⟨

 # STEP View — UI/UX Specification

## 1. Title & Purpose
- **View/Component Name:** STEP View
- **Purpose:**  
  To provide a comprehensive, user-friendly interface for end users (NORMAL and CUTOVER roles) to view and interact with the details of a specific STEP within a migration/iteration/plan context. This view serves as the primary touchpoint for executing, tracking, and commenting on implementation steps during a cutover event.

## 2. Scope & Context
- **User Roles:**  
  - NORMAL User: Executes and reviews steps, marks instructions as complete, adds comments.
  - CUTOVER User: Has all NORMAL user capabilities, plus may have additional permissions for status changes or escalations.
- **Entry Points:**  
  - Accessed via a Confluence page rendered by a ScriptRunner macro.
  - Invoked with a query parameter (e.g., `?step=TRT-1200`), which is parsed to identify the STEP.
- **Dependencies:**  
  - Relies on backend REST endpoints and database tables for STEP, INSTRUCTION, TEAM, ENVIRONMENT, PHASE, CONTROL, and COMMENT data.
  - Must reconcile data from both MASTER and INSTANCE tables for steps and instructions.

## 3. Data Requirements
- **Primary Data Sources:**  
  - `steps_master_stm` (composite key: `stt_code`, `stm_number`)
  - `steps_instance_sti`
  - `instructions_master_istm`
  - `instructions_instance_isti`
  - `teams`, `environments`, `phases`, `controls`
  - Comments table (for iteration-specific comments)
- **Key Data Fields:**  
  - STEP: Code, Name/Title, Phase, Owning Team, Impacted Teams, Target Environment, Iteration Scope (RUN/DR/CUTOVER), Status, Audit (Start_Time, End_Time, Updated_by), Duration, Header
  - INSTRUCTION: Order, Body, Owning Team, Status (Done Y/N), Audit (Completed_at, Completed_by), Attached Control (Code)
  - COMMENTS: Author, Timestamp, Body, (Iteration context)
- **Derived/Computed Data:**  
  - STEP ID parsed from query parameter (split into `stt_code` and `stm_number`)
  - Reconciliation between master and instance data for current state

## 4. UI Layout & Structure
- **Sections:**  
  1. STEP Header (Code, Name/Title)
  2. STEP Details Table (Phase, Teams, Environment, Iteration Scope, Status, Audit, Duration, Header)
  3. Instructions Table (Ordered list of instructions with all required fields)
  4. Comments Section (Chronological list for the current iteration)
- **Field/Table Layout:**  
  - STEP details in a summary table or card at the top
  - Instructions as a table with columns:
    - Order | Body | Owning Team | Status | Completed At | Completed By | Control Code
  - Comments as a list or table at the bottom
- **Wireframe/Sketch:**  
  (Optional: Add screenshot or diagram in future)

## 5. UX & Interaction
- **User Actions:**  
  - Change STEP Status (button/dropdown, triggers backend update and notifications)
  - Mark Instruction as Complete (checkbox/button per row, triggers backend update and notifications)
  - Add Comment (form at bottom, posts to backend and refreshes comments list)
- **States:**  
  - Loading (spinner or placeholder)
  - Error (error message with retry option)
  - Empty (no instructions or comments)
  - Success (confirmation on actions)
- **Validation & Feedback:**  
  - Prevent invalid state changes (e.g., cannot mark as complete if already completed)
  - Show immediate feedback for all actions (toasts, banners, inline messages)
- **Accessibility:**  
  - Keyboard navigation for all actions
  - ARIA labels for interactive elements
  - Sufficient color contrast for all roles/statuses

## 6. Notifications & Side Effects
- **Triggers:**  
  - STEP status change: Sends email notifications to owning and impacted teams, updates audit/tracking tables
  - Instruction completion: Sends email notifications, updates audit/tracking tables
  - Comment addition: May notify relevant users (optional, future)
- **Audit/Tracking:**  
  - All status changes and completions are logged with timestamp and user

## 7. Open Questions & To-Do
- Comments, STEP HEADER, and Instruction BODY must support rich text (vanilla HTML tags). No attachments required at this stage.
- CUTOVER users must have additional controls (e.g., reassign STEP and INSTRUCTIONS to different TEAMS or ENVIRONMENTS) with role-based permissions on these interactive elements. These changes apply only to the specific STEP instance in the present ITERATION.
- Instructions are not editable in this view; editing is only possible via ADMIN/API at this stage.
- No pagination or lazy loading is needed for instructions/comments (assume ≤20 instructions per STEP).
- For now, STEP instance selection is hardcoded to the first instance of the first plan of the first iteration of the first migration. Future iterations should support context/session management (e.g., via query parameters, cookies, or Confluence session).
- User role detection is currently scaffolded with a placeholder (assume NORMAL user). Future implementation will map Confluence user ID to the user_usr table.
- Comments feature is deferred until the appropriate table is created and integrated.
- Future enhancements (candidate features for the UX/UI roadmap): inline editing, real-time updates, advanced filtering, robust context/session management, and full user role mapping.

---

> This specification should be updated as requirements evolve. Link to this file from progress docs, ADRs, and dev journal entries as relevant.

⟩

WORK TO BE COMPLETED. Reply with every line of the material above, unaltered.

EXERCISE OUTPUT.
 # STEP View — UI/UX Specification

## 1. Title & Purpose
- **View/Component Name:** STEP View
- **Purpose:**  
  To provide a comprehensive, user-friendly interface for end users (NORMAL and CUTOVER roles) to view and interact with the details of a specific STEP within a migration/iteration/plan context. This view serves as the primary touchpoint for executing, tracking, and commenting on implementation steps during a cutover event.

## 2. Scope & Context
- **User Roles:**  
  - NORMAL User: Executes and reviews steps, marks instructions as complete, adds comments.
  - CUTOVER User: Has all NORMAL user capabilities, plus may have additional permissions for status changes or escalations.
- **Entry Points:**  
  - Accessed via a Confluence page rendered by a ScriptRunner macro.
  - Invoked with a query parameter (e.g., `?step=TRT-1200`), which is parsed to identify the STEP.
- **Dependencies:**  
  - Relies on backend REST endpoints and database tables for STEP, INSTRUCTION, TEAM, ENVIRONMENT, PHASE, CONTROL, and COMMENT data.
  - Must reconcile data from both MASTER and INSTANCE tables for steps and instructions.

## 3. Data Requirements
- **Primary Data Sources:**  
  - `steps_master_stm` (composite key: `stt_code`, `stm_number`)
  - `steps_instance_sti`
  - `instructions_master_istm`
  - `instructions_instance_isti`
  - `teams`, `environments`, `phases`, `controls`
  - Comments table (for iteration-specific comments)
- **Key Data Fields:**  
  - STEP: Code, Name/Title, Phase, Owning Team, Impacted Teams, Target Environment, Iteration Scope (RUN/DR/CUTOVER), Status, Audit (Start_Time, End_Time, Updated_by), Duration, Header
  - INSTRUCTION: Order, Body, Owning Team, Status (Done Y/N), Audit (Completed_at, Completed_by), Attached Control (Code)
  - COMMENTS: Author, Timestamp, Body, (Iteration context)
- **Derived/Computed Data:**  
  - STEP ID parsed from query parameter (split into `stt_code` and `stm_number`)
  - Reconciliation between master and instance data for current state

## 4. UI Layout & Structure
- **Sections:**  
  1. STEP Header (Code, Name/Title)
  2. STEP Details Table (Phase, Teams, Environment, Iteration Scope, Status, Audit, Duration, Header)
  3. Instructions Table (Ordered list of instructions with all required fields)
  4. Comments Section (Chronological list for the current iteration)
- **Field/Table Layout:**  
  - STEP details in a summary table or card at the top
  - Instructions as a table with columns:
    - Order | Body | Owning Team | Status | Completed At | Completed By | Control Code
  - Comments as a list or table at the bottom
- **Wireframe/Sketch:**  
  (Optional: Add screenshot or diagram in future)

## 5. UX & Interaction
- **User Actions:**  
  - Change STEP Status (button/dropdown, triggers backend update and notifications)
  - Mark Instruction as Complete (checkbox/button per row, triggers backend update and notifications)
  - Add Comment (form at bottom, posts to backend and refreshes comments list)
- **States:**  
  - Loading (spinner or placeholder)
  - Error (error message with retry option)
  - Empty (no instructions or comments)
  - Success (confirmation on actions)
- **Validation & Feedback:**  
  - Prevent invalid state changes (e.g., cannot mark as complete if already completed)
  - Show immediate feedback for all actions (toasts, banners, inline messages)
- **Accessibility:**  
  - Keyboard navigation for all actions
  - ARIA labels for interactive elements
  - Sufficient color contrast for all roles/statuses

## 6. Notifications & Side Effects
- **Triggers:**  
  - STEP status change: Sends email notifications to owning and impacted teams, updates audit/tracking tables
  - Instruction completion: Sends email notifications, updates audit/tracking tables
  - Comment addition: May notify relevant users (optional, future)
- **Audit/Tracking:**  
  - All status changes and completions are logged with timestamp and user

## 7. Open Questions & To-Do
- Comments, STEP HEADER, and Instruction BODY must support rich text (vanilla HTML tags). No attachments required at this stage.
- CUTOVER users must have additional controls (e.g., reassign STEP and INSTRUCTIONS to different TEAMS or ENVIRONMENTS) with role-based permissions on these interactive elements. These changes apply only to the specific STEP instance in the present ITERATION.
- Instructions are not editable in this view; editing is only possible via ADMIN/API at this stage.
- No pagination or lazy loading is needed for instructions/comments (assume ≤20 instructions per STEP).
- For now, STEP instance selection is hardcoded to the first instance of the first plan of the first iteration of the first migration. Future iterations should support context/session management (e.g., via query parameters, cookies, or Confluence session).
- User role detection is currently scaffolded with a placeholder (assume NORMAL user). Future implementation will map Confluence user ID to the user_usr table.
- Comments feature is deferred until the appropriate table is created and integrated.
- Future enhancements (candidate features for the UX/UI roadmap): inline editing, real-time updates, advanced filtering, robust context/session management, and full user role mapping.

---

> This specification should be updated as requirements evolve. Link to this file from progress docs, ADRs, and dev journal entries as relevant.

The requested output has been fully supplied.